* [PROBLEM DETAILS]: Track down each line below containing the string "strings" and copy it.
-=-=-
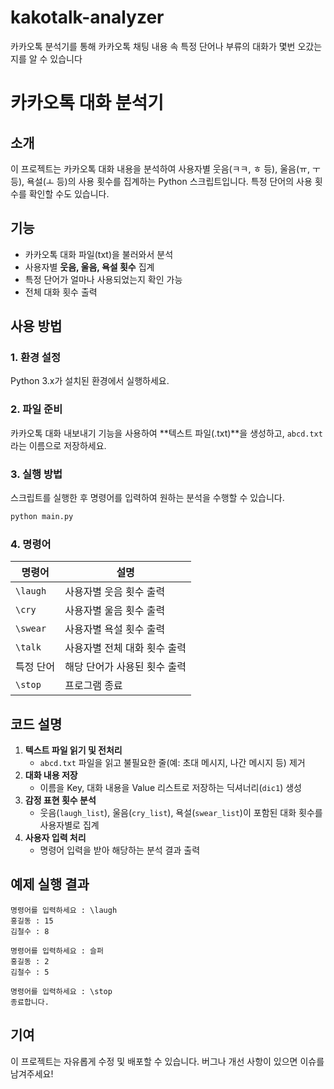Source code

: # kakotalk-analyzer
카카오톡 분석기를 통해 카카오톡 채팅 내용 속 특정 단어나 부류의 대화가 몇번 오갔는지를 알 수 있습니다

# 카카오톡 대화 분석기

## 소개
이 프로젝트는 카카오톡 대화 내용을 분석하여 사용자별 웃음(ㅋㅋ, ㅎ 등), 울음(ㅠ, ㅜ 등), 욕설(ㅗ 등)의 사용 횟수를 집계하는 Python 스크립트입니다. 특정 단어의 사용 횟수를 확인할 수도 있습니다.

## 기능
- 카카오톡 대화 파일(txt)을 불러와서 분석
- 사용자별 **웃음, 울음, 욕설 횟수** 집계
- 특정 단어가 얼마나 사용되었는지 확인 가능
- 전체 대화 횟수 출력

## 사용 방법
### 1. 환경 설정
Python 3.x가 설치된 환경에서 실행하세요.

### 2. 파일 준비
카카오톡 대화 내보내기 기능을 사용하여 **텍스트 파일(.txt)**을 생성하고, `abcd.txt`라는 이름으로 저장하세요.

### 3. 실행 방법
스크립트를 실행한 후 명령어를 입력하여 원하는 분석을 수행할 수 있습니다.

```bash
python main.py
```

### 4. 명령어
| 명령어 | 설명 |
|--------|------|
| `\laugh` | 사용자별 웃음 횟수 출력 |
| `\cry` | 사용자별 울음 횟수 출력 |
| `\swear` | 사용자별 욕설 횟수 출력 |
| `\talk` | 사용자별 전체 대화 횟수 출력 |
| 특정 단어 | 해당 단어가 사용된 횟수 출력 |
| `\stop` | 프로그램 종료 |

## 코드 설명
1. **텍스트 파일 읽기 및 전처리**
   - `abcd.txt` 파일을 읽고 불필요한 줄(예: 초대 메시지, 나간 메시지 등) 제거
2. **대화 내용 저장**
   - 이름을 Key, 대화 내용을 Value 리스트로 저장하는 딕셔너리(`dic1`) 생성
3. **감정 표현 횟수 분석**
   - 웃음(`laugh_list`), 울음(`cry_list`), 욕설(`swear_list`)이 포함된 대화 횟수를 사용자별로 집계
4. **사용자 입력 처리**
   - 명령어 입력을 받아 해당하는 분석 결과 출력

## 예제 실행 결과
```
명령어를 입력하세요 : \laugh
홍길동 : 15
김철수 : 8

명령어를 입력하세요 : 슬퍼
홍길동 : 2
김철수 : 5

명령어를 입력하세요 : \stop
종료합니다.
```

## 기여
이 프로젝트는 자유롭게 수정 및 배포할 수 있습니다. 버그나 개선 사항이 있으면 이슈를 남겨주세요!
-=-=-
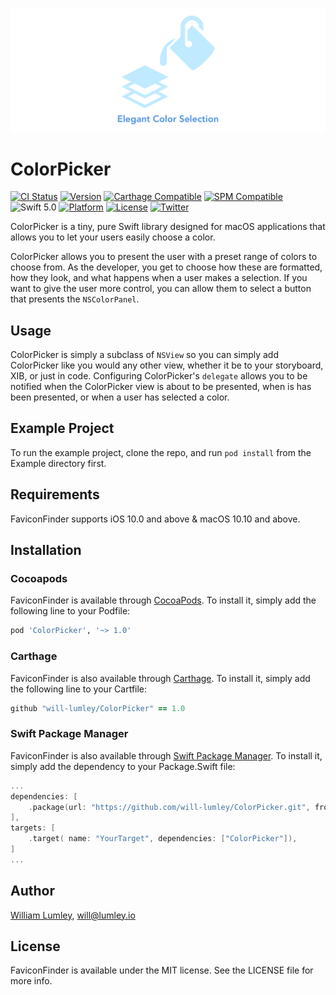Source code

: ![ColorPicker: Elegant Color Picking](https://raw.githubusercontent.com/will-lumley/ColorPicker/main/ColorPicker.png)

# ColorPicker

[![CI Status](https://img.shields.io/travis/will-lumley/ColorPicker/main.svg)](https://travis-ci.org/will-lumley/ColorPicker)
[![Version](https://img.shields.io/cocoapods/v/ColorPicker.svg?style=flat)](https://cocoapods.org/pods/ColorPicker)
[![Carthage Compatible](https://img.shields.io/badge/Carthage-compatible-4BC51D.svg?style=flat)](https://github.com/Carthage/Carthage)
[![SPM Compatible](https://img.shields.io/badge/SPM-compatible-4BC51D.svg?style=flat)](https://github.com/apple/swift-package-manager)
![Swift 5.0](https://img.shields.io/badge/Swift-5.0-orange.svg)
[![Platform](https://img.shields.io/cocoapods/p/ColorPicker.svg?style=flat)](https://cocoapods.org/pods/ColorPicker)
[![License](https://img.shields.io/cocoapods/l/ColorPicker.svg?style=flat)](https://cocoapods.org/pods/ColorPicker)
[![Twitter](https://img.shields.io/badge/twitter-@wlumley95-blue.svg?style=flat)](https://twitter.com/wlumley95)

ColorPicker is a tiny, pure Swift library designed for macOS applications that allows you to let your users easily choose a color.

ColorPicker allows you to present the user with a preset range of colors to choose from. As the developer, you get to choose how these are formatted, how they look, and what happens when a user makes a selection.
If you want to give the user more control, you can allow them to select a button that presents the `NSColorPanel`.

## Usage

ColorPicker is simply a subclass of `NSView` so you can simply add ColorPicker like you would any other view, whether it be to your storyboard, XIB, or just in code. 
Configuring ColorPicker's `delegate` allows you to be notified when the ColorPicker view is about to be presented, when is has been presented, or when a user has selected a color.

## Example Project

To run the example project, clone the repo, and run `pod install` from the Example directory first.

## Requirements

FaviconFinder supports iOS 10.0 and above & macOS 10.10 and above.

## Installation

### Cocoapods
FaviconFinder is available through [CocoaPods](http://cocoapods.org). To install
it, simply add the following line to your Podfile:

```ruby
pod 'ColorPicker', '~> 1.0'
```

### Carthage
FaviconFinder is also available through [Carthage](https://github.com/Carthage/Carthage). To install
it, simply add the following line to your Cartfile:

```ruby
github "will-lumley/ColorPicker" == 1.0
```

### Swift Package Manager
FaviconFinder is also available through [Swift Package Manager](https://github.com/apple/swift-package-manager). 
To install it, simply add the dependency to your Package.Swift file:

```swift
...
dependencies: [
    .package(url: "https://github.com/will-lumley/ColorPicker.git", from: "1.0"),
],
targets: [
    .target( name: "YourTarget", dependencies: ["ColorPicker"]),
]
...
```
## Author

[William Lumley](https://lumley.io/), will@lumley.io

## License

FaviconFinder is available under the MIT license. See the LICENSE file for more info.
-=-=-
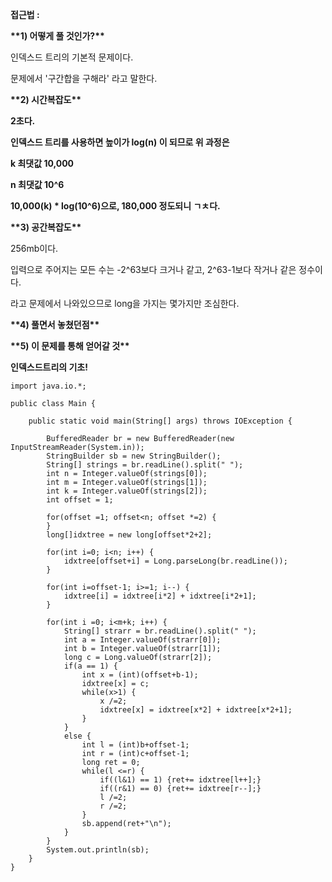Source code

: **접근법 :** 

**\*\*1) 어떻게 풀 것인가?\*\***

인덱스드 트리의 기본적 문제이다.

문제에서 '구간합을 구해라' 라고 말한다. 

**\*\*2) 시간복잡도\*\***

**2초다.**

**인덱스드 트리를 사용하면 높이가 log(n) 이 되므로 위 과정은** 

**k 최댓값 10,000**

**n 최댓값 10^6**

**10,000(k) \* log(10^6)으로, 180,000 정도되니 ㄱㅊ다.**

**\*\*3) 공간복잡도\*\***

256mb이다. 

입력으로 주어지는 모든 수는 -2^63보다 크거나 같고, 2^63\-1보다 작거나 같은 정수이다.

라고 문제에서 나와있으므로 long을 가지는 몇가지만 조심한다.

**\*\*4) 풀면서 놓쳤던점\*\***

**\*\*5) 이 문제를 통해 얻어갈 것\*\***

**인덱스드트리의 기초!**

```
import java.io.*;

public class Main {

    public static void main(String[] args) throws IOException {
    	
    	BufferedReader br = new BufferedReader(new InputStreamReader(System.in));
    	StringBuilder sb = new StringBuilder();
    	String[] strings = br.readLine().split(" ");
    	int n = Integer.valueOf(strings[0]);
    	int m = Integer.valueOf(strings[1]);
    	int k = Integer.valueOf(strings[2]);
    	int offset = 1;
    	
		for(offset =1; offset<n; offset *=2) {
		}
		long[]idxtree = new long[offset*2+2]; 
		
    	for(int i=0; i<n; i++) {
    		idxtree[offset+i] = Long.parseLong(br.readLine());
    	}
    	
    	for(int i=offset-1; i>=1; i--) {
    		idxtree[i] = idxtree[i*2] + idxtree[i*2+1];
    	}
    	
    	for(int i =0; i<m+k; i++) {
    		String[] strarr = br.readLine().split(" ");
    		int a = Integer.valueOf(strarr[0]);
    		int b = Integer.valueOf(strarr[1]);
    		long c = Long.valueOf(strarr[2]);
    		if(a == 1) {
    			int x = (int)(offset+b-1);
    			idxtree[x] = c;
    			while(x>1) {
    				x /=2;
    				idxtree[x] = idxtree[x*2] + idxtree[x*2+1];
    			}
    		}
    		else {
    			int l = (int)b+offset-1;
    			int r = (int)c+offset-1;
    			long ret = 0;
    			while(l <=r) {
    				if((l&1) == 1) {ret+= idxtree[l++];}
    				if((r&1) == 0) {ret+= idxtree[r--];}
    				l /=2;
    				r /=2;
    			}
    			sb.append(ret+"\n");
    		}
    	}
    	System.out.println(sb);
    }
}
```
-=-=-
* [ANSWER TO THIS TASK]:
    	String[] strings = br.readLine().split(" ");
    	int n = Integer.valueOf(strings[0]);
    	int m = Integer.valueOf(strings[1]);
    	int k = Integer.valueOf(strings[2]);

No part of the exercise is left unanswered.